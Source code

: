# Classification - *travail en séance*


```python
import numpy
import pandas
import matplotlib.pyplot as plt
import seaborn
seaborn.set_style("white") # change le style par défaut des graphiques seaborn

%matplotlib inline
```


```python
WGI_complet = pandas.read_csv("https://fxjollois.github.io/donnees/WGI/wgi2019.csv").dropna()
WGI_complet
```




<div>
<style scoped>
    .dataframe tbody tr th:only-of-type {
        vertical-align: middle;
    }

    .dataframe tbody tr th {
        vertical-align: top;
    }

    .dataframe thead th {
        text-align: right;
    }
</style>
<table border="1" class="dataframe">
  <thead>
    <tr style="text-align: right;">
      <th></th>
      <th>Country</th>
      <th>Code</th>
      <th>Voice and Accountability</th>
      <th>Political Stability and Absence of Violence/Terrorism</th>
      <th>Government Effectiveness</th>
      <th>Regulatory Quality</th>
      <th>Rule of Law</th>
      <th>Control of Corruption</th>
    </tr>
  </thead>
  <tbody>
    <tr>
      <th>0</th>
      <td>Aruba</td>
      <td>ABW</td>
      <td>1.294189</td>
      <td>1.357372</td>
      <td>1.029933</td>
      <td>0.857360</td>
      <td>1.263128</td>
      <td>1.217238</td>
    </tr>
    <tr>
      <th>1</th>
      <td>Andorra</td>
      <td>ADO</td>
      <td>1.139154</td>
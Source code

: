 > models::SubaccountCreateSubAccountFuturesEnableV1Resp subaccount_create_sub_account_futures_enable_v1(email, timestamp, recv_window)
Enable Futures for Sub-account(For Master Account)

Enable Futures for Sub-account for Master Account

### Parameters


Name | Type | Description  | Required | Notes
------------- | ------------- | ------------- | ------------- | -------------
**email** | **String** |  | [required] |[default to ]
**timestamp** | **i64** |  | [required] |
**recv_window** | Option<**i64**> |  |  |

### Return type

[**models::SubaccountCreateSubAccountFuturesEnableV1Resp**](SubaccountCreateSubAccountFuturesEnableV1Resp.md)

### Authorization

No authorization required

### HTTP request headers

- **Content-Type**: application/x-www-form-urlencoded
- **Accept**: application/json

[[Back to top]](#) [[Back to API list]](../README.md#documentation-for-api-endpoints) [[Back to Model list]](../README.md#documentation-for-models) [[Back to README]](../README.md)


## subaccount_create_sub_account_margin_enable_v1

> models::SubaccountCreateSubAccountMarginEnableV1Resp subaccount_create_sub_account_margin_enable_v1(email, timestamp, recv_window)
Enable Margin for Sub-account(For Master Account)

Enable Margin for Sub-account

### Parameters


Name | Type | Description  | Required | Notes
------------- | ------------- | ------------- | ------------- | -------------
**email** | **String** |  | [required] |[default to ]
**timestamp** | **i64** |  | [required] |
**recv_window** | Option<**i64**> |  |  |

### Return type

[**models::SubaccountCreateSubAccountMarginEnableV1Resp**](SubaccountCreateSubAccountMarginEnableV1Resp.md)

WORK TO BE COMPLETED - If a line in the entries includes the word "vertical", copy that line out.

YOUR RESPONSE -
        vertical-align: middle;
        vertical-align: top;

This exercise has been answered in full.